[What you are asked to do]:
The lines below that include "root" are to be found and copied.

==========

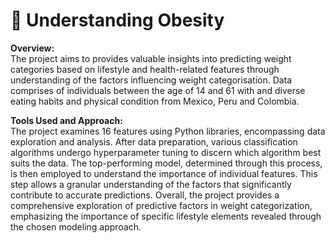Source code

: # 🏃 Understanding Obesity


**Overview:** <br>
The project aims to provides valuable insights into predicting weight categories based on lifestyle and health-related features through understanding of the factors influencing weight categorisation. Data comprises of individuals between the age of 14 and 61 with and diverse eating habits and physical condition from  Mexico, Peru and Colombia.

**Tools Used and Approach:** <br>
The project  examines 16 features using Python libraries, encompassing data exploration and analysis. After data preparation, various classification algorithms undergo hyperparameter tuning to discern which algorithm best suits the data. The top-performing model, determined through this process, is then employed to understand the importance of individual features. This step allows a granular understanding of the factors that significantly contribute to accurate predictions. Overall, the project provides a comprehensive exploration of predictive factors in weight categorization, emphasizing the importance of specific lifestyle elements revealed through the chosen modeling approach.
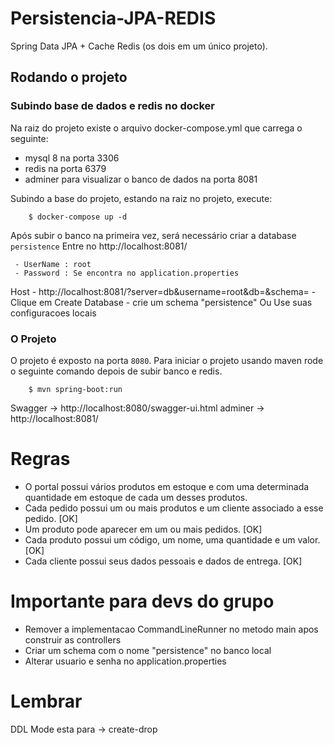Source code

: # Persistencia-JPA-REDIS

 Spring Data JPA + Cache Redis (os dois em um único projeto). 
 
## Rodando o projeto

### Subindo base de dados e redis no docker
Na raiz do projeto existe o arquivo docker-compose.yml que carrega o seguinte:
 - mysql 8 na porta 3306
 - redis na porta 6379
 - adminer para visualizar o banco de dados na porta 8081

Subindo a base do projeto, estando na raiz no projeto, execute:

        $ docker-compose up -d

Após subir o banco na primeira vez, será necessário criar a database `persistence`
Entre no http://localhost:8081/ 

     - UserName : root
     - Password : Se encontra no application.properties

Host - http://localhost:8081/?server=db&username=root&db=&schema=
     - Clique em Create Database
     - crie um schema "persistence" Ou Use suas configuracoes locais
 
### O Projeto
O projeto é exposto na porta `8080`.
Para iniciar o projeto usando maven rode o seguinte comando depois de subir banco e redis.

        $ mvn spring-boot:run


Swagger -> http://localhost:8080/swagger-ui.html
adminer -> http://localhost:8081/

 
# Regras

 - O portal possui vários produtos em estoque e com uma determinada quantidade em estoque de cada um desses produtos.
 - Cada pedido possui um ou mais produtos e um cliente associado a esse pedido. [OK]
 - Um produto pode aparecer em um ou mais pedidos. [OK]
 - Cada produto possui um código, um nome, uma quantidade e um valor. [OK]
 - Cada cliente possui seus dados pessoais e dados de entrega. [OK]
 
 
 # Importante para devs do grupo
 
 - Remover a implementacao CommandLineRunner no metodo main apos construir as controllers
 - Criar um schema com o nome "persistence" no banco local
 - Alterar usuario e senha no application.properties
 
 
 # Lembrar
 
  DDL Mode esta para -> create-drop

==========

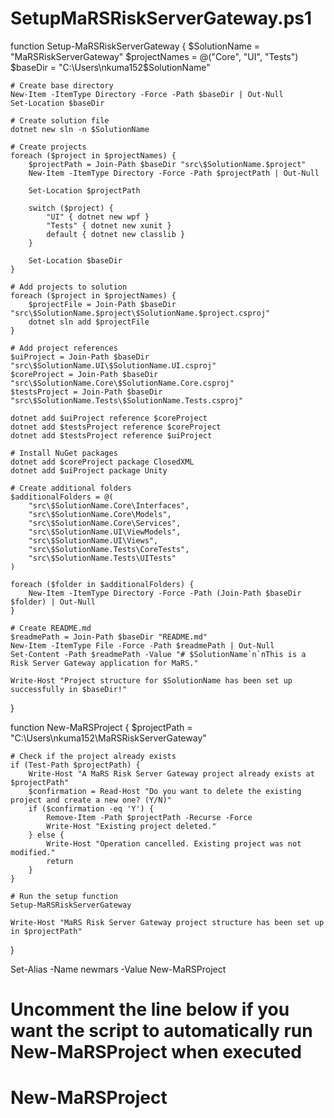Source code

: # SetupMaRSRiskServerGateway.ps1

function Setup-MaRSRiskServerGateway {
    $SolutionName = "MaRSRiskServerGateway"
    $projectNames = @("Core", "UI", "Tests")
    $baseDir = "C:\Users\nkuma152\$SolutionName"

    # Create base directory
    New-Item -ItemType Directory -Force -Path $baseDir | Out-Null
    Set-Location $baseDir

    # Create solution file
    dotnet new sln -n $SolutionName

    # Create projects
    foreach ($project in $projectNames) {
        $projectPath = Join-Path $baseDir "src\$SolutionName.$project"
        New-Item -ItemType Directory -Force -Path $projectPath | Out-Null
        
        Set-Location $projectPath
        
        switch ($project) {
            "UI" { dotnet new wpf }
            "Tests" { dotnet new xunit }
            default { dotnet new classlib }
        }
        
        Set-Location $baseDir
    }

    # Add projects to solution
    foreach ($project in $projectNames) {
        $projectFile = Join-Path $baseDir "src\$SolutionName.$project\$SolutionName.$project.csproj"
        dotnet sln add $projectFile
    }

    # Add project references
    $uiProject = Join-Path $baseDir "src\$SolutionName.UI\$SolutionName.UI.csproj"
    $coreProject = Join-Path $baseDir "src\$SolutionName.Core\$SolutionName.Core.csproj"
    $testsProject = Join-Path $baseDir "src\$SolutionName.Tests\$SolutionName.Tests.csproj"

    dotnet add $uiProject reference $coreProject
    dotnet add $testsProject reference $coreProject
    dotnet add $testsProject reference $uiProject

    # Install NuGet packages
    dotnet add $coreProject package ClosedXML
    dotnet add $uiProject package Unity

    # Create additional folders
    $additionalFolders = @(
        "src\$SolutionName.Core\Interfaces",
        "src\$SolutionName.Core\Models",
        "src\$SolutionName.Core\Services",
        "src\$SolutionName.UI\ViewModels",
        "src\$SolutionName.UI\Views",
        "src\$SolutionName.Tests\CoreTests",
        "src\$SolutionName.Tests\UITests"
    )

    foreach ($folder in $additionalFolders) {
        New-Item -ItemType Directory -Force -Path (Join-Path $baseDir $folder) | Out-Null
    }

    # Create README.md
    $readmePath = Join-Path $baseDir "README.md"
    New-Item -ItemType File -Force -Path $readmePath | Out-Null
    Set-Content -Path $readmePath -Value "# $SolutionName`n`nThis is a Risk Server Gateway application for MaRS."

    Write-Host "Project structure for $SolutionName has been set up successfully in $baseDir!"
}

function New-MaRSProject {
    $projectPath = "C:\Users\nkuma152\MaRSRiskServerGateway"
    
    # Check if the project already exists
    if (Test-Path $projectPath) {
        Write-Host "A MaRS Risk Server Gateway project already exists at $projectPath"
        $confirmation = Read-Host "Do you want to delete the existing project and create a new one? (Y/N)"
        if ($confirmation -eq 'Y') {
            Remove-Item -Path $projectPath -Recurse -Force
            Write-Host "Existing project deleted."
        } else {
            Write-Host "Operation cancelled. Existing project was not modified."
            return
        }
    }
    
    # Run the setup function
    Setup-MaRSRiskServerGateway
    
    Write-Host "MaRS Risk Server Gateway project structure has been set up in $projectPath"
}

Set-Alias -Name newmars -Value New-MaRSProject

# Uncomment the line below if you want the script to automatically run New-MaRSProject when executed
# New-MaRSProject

==========

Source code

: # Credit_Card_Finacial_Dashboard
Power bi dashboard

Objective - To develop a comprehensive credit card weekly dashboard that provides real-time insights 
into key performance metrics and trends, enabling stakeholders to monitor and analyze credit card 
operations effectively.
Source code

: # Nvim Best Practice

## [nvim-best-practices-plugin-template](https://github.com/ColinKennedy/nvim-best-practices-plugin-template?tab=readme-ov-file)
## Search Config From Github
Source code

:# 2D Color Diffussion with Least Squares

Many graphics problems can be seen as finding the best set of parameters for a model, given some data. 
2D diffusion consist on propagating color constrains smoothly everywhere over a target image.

==========

[Your response]:
     - UserName : root
Host - http://localhost:8081/?server=db&username=root&db=&schema=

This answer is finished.